Better Monetisation with Header Bidding

Increase ad revenue by simultaneously collecting multiple bids from a variety of demand sources each time a new impression is available


What is Single Request Architecture?

Single request architecture lets publishers send a single ad call for various ad units on a webpage. Here’s everything you should know

Suppose you have 5 ad units on a webpage and need to run auctions for each of them. Going by standard procedures, 5 bid requests will be generated for each ad unit and forwarded to the ad server, i.e, the system will run an individual auction for each 5 ad units.

Clearly, this process is very redundant. Multiple demand partners will be contacted more than once for ad units on the same webpage. Single Request Architecture can help avoid this.

What is Single Request Architecture?

In the case of an auction, ad tags are used to generate bid requests. With Single Request Architecture, one ad call with details of all ad units is sent to the ad server. Similarly, the server responds to all the ad requests at once.

Google Publisher Tag is the ad tag library used by Google Ad Manager. It has a single request architecture feature. While creating GPT tags for their webpages, publishers need to turn on SRA. Once implemented, GPT will start sending bundled ad requests.

Single request mode only works when ad units or tags are defined in the header of the webpage. Hence, GPT goes to the header tag and so does the header bidding wrapper.
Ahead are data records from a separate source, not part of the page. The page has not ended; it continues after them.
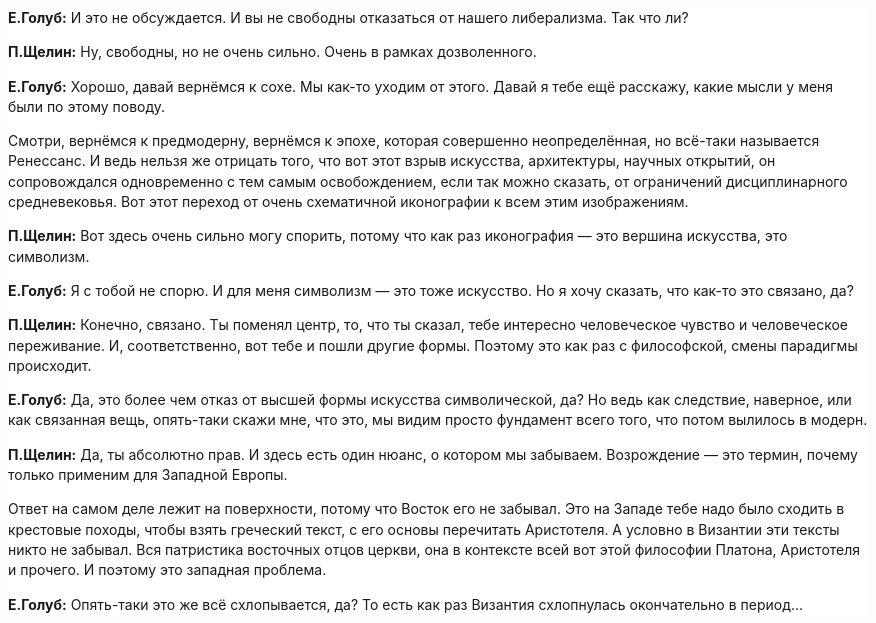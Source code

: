 **Е.Голуб:**
И это не обсуждается.
И вы не свободны отказаться от нашего либерализма.
Так что ли?

**П.Щелин:**
Ну, свободны, но не очень сильно.
Очень в рамках дозволенного.

**Е.Голуб:**
Хорошо, давай вернёмся к сохе.
Мы как-то уходим от этого.
Давай я тебе ещё расскажу, какие мысли у меня были по этому поводу.

Смотри, вернёмся к предмодерну, вернёмся к эпохе, которая совершенно неопределённая, но всё-таки называется Ренессанс.
И ведь нельзя же отрицать того, что вот этот взрыв искусства, архитектуры, научных открытий, он сопровождался одновременно с тем самым освобождением, если так можно сказать, от ограничений дисциплинарного средневековья.
Вот этот переход от очень схематичной иконографии к всем этим изображениям.

**П.Щелин:**
Вот здесь очень сильно могу спорить, потому что как раз иконография — это вершина искусства, это символизм.

**Е.Голуб:**
Я с тобой не спорю.
И для меня символизм — это тоже искусство.
Но я хочу сказать, что как-то это связано, да?

**П.Щелин:**
Конечно, связано.
Ты поменял центр, то, что ты сказал, тебе интересно человеческое чувство и человеческое переживание.
И, соответственно, вот тебе и пошли другие формы.
Поэтому это как раз с философской, смены парадигмы происходит.

**Е.Голуб:**
Да, это более чем отказ от высшей формы искусства символической, да?
Но ведь как следствие, наверное, или как связанная вещь, опять-таки скажи мне, что это, мы видим просто фундамент всего того, что потом вылилось в модерн.

**П.Щелин:**
Да, ты абсолютно прав.
И здесь есть один нюанс, о котором мы забываем.
Возрождение — это термин, почему только применим для Западной Европы.

Ответ на самом деле лежит на поверхности, потому что Восток его не забывал.
Это на Западе тебе надо было сходить в крестовые походы, чтобы взять греческий текст, с его основы перечитать Аристотеля.
А условно в Византии эти тексты никто не забывал.
Вся патристика восточных отцов церкви, она в контексте всей вот этой философии Платона, Аристотеля и прочего.
И поэтому это западная проблема.

**Е.Голуб:**
Опять-таки это же всё схлопывается, да?
То есть как раз Византия схлопнулась окончательно в период...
Why Should Publishers Use SRA?

To further understand the need for SRA, let’s expand on the example used above. A user is loading a webpage with 5 ad units. In a multi-request architecture, there are 5 different auctions that need to be conducted. For the sake of this example, let’s assume, the publisher is in contact with 10 demand partners. Meaning, the webpage will send 50 (5×10) ad requests. Since header auctions take place on the client-side, the browser will generate and send 50 ad requests simultaneously, which in turn will cause page latency.

SRA provides a solution here. For the 5 ad units, a single ad request will be sent to each demand partner. Simple maths, now browser has to process 10 ad requests in total.
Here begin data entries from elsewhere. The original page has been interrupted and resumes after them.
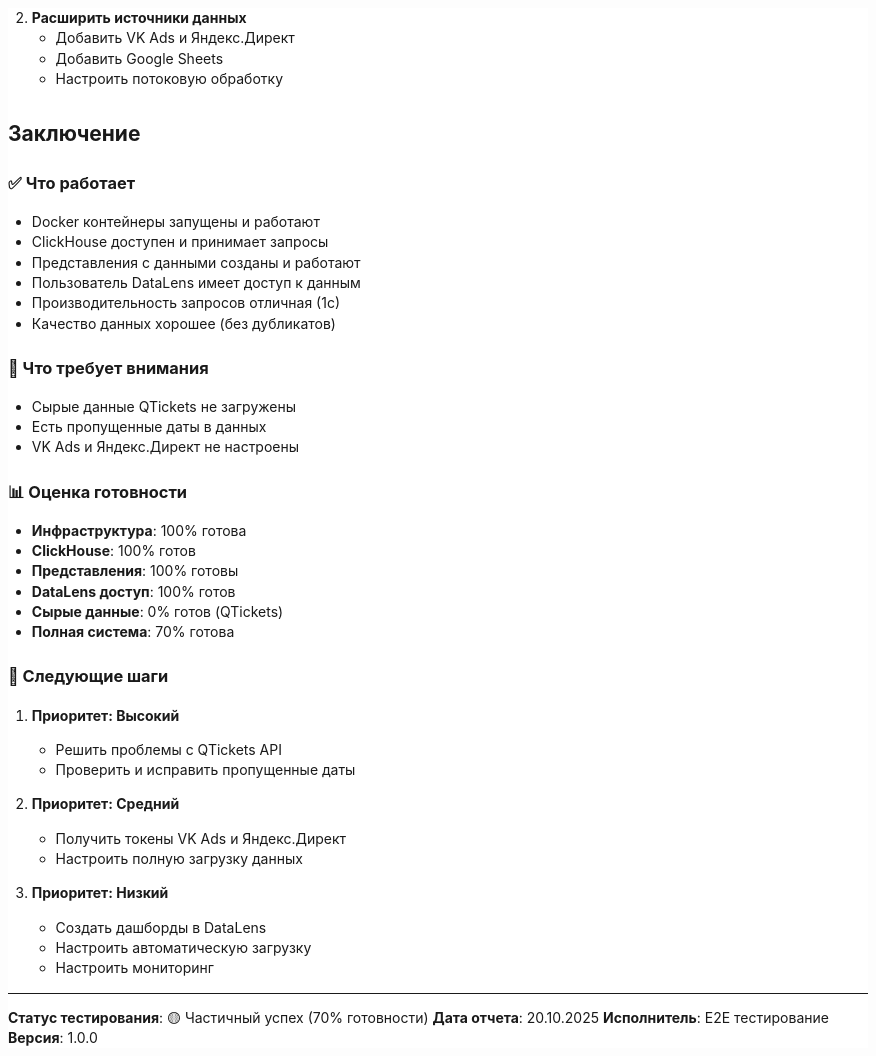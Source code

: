 2. **Расширить источники данных**
   - Добавить VK Ads и Яндекс.Директ
   - Добавить Google Sheets
   - Настроить потоковую обработку

## Заключение

### ✅ Что работает

- Docker контейнеры запущены и работают
- ClickHouse доступен и принимает запросы
- Представления с данными созданы и работают
- Пользователь DataLens имеет доступ к данным
- Производительность запросов отличная (1с)
- Качество данных хорошее (без дубликатов)

### 🔄 Что требует внимания

- Сырые данные QTickets не загружены
- Есть пропущенные даты в данных
- VK Ads и Яндекс.Директ не настроены

### 📊 Оценка готовности

- **Инфраструктура**: 100% готова
- **ClickHouse**: 100% готов
- **Представления**: 100% готовы
- **DataLens доступ**: 100% готов
- **Сырые данные**: 0% готов (QTickets)
- **Полная система**: 70% готова

### 🎯 Следующие шаги

1. **Приоритет: Высокий**
   - Решить проблемы с QTickets API
   - Проверить и исправить пропущенные даты

2. **Приоритет: Средний**
   - Получить токены VK Ads и Яндекс.Директ
   - Настроить полную загрузку данных

3. **Приоритет: Низкий**
   - Создать дашборды в DataLens
   - Настроить автоматическую загрузку
   - Настроить мониторинг

---

**Статус тестирования**: 🟡 Частичный успех (70% готовности)
**Дата отчета**: 20.10.2025
**Исполнитель**: E2E тестирование
**Версия**: 1.0.0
Moreover, on the demand-side, this gives advertisers the opportunity to have a look at the entire webpage and all the available ad units. Based on this data, they will be able to choose the most preferable ad unit to display their creatives and make a bid.

Client-side header bidding is notorious for causing latency as the auctions run on the user’s browser. Adding SRA to the process usually improve page performance.


Google Ad Manager has a strict 2,000 character URL limit. When using SRA, the URL of ad request can exceed this limit, given the details of various ad units to be added to a single request. If that happens, GAM will not process the URL request. If this happens a lot, publishers are advised to go with multi-request architecture instead.

Another thing: Adding more ad slots in the <head> section than actually displayed on the webpage leads to GPT errors. Let’s say that your webpage has 5 ad slots added to the header but the webpage only displays 4. In this case, GPT will bundle all the 5 ad slots to generate the ad call, however, one response will not be accepted by the webpage, causing confusion. To solve this problem, simply remove the extra ad slots from the header.

In the case of header bidding, the implementation of single request architecture will require significant engineering work. However, the publisher’s interest and the buyer’s demand should boost the use of SRA in future.